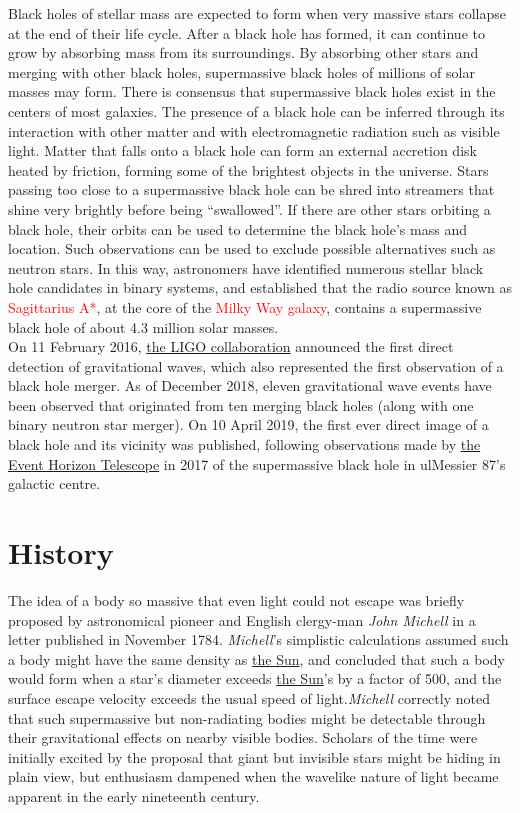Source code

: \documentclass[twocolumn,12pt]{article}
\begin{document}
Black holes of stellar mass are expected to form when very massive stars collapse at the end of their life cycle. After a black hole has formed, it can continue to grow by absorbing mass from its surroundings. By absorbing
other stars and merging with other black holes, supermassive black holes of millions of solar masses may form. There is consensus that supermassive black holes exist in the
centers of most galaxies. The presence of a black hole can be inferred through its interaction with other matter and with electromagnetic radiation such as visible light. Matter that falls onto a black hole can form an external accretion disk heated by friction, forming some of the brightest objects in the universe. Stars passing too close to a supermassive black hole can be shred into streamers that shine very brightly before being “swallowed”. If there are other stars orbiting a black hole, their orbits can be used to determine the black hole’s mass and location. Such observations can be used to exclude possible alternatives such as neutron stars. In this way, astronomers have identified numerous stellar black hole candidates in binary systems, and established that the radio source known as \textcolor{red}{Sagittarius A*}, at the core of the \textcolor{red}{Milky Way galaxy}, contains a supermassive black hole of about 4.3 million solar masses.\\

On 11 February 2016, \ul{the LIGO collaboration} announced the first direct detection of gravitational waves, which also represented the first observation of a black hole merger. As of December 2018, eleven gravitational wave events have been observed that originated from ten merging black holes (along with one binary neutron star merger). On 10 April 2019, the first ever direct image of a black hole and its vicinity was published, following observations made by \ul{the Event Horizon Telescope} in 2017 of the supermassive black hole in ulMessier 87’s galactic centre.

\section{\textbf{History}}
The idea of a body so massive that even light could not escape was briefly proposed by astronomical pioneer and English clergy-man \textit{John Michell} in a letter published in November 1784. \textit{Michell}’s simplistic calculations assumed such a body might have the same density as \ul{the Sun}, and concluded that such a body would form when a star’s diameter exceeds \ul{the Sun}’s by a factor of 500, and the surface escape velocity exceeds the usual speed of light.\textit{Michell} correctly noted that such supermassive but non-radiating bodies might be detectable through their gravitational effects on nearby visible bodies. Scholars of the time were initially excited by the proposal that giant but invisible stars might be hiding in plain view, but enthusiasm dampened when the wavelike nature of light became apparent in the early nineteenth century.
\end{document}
^^^^
**What to produce:** Write out the lines of the entries above exactly, beginning with the first and ending with the line that contains "other stars and". No picture goes in.

**Answer to this task:**
Source code

: \documentclass[twocolumn,12pt]{article}
\begin{document}
Black holes of stellar mass are expected to form when very massive stars collapse at the end of their life cycle. After a black hole has formed, it can continue to grow by absorbing mass from its surroundings. By absorbing
other stars and merging with other black holes, supermassive black holes of millions of solar masses may form. There is consensus that supermassive black holes exist in the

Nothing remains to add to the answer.